##### Data to process #####

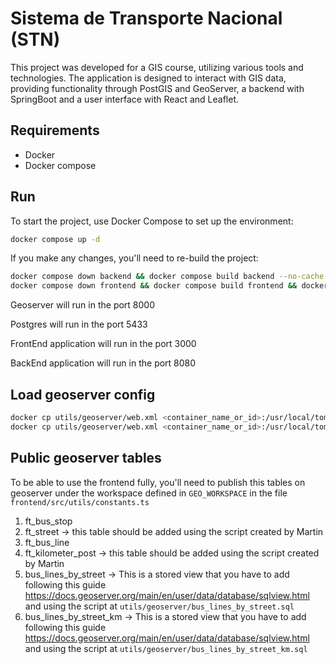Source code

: # Sistema de Transporte Nacional (STN) 

This project was developed for a GIS course, utilizing various tools and technologies. 
The application is designed to interact with GIS data, providing functionality through PostGIS and GeoServer, a backend with SpringBoot and a user interface with React and Leaflet.

## Requirements

- Docker
- Docker compose

## Run

To start the project, use Docker Compose to set up the environment:
```bash
docker compose up -d
```
If you make any changes, you'll need to re-build the project:

```bash
docker compose down backend && docker compose build backend --no-cache && docker compose up backend -d 
docker compose down frontend && docker compose build frontend && docker compose up frontend -d
```

Geoserver will run in the port 8000

Postgres will run in the port 5433

FrontEnd application will run in the port 3000

BackEnd application will run in the port 8080

## Load geoserver config 

```bash
docker cp utils/geoserver/web.xml <container_name_or_id>:/usr/local/tomcat/webapps/geoserver/WEB-INF/web.xml
docker cp utils/geoserver/web.xml <container_name_or_id>:/usr/local/tomcat/conf/web.xml
```
## Public geoserver tables

To be able to use the frontend fully, you'll need to publish this tables on geoserver under the workspace defined in `GEO_WORKSPACE` in the file `frontend/src/utils/constants.ts`

1. ft_bus_stop
2. ft_street -> this table should be added using the script created by Martin
3. ft_bus_line
4. ft_kilometer_post -> this table should be added using the script created by Martin
5. bus_lines_by_street -> This is a stored view that you have to add following this guide https://docs.geoserver.org/main/en/user/data/database/sqlview.html and using the script at `utils/geoserver/bus_lines_by_street.sql`
6. bus_lines_by_street_km -> This is a stored view that you have to add following this guide https://docs.geoserver.org/main/en/user/data/database/sqlview.html and using the script at `utils/geoserver/bus_lines_by_street_km.sql` 
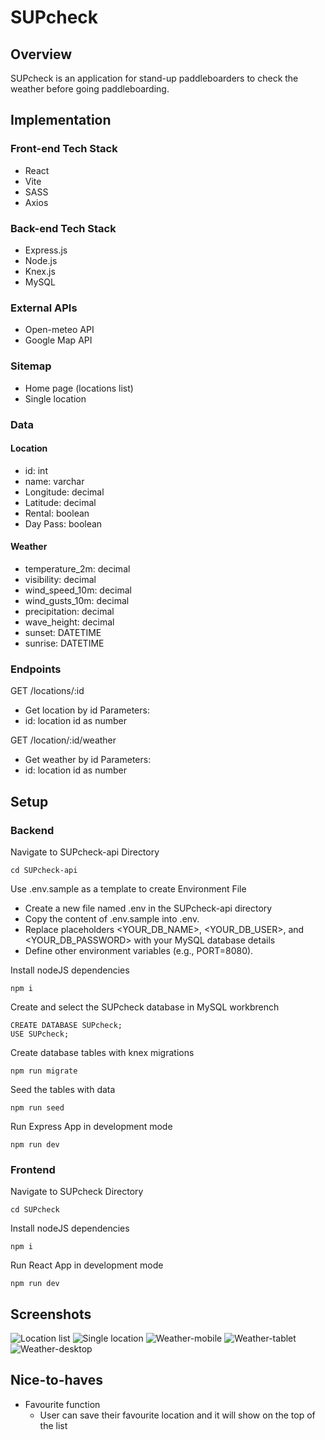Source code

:# SUPcheck

## Overview

SUPcheck is an application for stand-up paddleboarders to check the weather before going paddleboarding.

## Implementation

### Front-end Tech Stack

- React
- Vite
- SASS
- Axios

### Back-end Tech Stack
- Express.js
- Node.js
- Knex.js
- MySQL

### External APIs

- Open-meteo API
- Google Map API

### Sitemap

- Home page (locations list)
- Single location 

### Data
#### Location
- id: int
- name: varchar
- Longitude: decimal
- Latitude: decimal
- Rental: boolean
- Day Pass: boolean

#### Weather
- temperature_2m: decimal
- visibility: decimal
- wind_speed_10m: decimal
- wind_gusts_10m: decimal
- precipitation: decimal
- wave_height: decimal
- sunset: DATETIME
- sunrise: DATETIME

### Endpoints

GET /locations/:id
- Get location by id
Parameters:
- id: location id as number

GET /location/:id/weather
- Get weather by id
Parameters:
- id: location id as number

## Setup
### Backend 
Navigate to SUPcheck-api Directory

```
cd SUPcheck-api
```
Use .env.sample as a template to create Environment File
- Create a new file named .env in the SUPcheck-api directory
- Copy the content of .env.sample into .env.
- Replace placeholders <YOUR_DB_NAME>, <YOUR_DB_USER>, and <YOUR_DB_PASSWORD> with your MySQL database details
- Define other environment variables (e.g., PORT=8080).

Install nodeJS dependencies
```
npm i
```
Create and select the SUPcheck database in MySQL workbrench
```
CREATE DATABASE SUPcheck;
USE SUPcheck;
```

Create database tables with knex migrations
```
npm run migrate
```

Seed the tables with data
```
npm run seed
```

Run Express App in development mode
```
npm run dev
```
### Frontend 
Navigate to SUPcheck Directory

```
cd SUPcheck
```
Install nodeJS dependencies
```
npm i
```
Run React App in development mode
```
npm run dev
```
## Screenshots

![Location list](./screenshots/location-list.png)
![Single location](./screenshots/single-location.png)
![Weather-mobile](./screenshots/weather-mobile.png)
![Weather-tablet](./screenshots/weather-tablet.png)
![Weather-desktop](./screenshots/weather-desktop.png)

## Nice-to-haves
- Favourite function 
    - User can save their favourite location and it will show on the top of the list

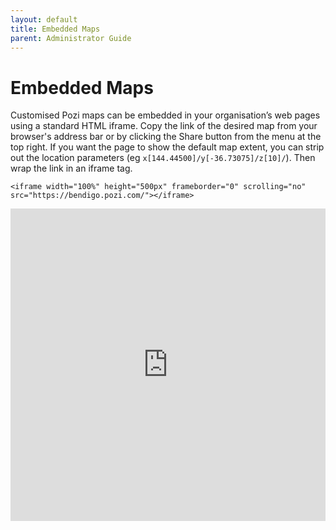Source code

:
 ```yaml
---
layout: default
title: Embedded Maps
parent: Administrator Guide
---
```


# Embedded Maps

Customised Pozi maps can be embedded in your organisation’s web pages using a standard HTML iframe. Copy the link of the desired map from your browser's address bar or by clicking the Share button from the menu at the top right. If you want the page to show the default map extent, you can strip out the location parameters (eg `x[144.44500]/y[-36.73075]/z[10]/`). Then wrap the link in an iframe tag.

```
<iframe width="100%" height="500px" frameborder="0" scrolling="no" src="https://bendigo.pozi.com/"></iframe>
```

<iframe width="100%" height="500px" frameborder="0" scrolling="no" src="https://bendigo.pozi.com/"></iframe>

#####

What to do - When a line of the records holds the word "project", copy that line.

The answer -
This project was developed for a GIS course, utilizing various tools and technologies. 
To start the project, use Docker Compose to set up the environment:
If you make any changes, you'll need to re-build the project:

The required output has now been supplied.